Wednesday, June 16, 2010
One big big reason to love JAXA (Japan's space agency) is that they seem to really understand what people want to see from space exploration, and that's not only hard science but also a lot of eye candy. NASA's Lunar Prospector from 1998 was probably the best example of the opposite, a probe that carried out some good science on the Moon (and was the first probe to the Moon in decades) but didn't have a single camera. The result: people already interested in space monitored the probe's progress, others didn't. Without snazzy pictures a probe may as well not exist for most.
ESA is another good example of this with Venus Express, a probe with updates every ten months or so. As a big Venus fan I was quite disappointed with the lack of attention paid to keeping the public informed.
Dawn is a good example of what to do, with a chief engineer who makes otherwise boring updates extremely entertaining and informative. Here's the latest.
And back to JAXA: the most prominent example of JAXA understanding the public is probably all the HD images and movies sent back from Kaguya, the most entertaining images of the Moon since Apollo. This video alone has almost 300000 hits, which is 300000 more people thinking about the Moon than otherwise would have.
The most recent example of JAXA doing a good job here is in a video describing Hayabusa (the probe that just re-entered Earth two days ago). The video is here, but the most important part is at the end which looks like this:
Being able to visualize objects such as these is extremely important in keeping people interested in space. If the video had simply said "Itokawa is 540 metres in diameter" it would have meant nothing to most, but with the ISS next to it it's now easy to visualize. Many have seen pictures of the Space Shuttle docked there or videos from the inside, and by having it next to the asteroid you can now imagine what it would be like to stand on the surface, and "walk" around (since you can't really walk on such a tiny asteroid), Little Prince-style. Every news article and infographic on an asteroid or small planet should have such comparisons. If it's large then a country next to it with comparable surface area, and if smaller then a city or building or football field or something else. I wrote a post giving a few examples of this a year ago.

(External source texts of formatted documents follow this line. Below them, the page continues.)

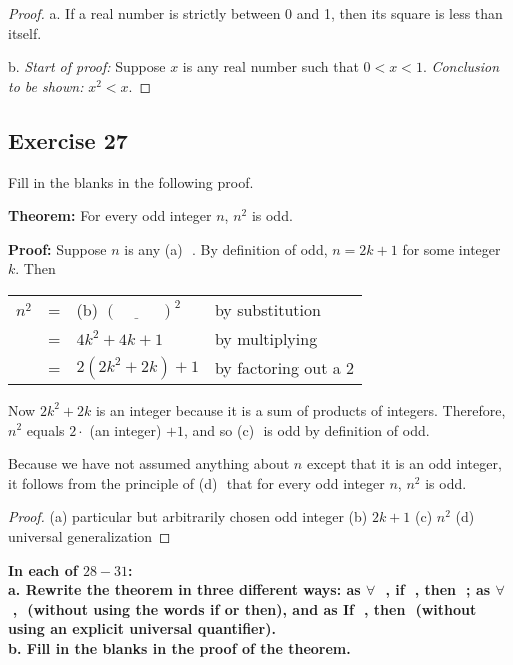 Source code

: \documentclass[14pt]{extarticle}
\newcommand{\fbl}{\underline{\hspace{1cm}}\,\,}
\newcommand{\fa}{\forall}
\newcommand{\cy}{\color{cyan}}
\begin{document}
\begin{proof}
    a. If a real number is strictly between 0 and 1, then its square is less than itself.

    b. {\it Start of proof:} Suppose $x$ is any real number such that $0 < x < 1$. {\it Conclusion to be shown:} $x^2 < x$.
\end{proof}

\subsection{Exercise 27}
Fill in the blanks in the following proof.

    {\bf Theorem:} For every odd integer $n$, $n^2$ is odd.

    {\bf Proof:} Suppose $n$ is any {\cy (a)} \fbl. By definition of odd, $n = 2k + 1$ for some integer $k$. Then

\begin{center}
    \begin{tabular}{rcll}
        $n^2$ & = & {\cy (b)} $(\fbl)^2$ & \cy by substitution      \\
              & = & $4k^2 + 4k + 1$      & \cy by multiplying       \\
              & = & $2(2k^2 + 2k) + 1$   & \cy by factoring out a 2 \\
    \end{tabular}
\end{center}

Now $2k^2 + 2k$ is an integer because it is a sum of products of integers. Therefore, $n^2$ equals $2\cdot$ (an integer) $+ 1$, and so {\cy (c)} \fbl is odd by definition of odd.

Because we have not assumed anything about $n$ except that it is an odd integer, it follows from the principle of {\cy (d)} \fbl that for every odd integer $n$, $n^2$ is odd.

\begin{proof}
    (a) particular but arbitrarily chosen odd integer
    (b) $2k + 1$ (c) $n^2$ (d) universal generalization
\end{proof}

{\bf \cy In each of $28-31$: \\
a. Rewrite the theorem in three different ways: as $\fa$ \fbl, if \fbl, then \fbl; as $\fa$ \fbl, \fbl (without using the words if or then), and as If \fbl, then \fbl (without using an explicit universal quantifier). \\
b. Fill in the blanks in the proof of the theorem.}
\end{document}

It will be interesting to see what happens with Akatsuki after it arrives at Venus in December, as then we'll be able to see the difference between ESA-style promotion and that done by JAXA. Mind you, I certainly appreciate the fact that the ESA has sent a mission to Venus and has a number of other interesting ones as well (Rosetta right now is a good example, and the Plato telescope is the one I'm most looking forward to) but a few of their teams are a little bit lax on the PR and that's a bit of a missed opportunity.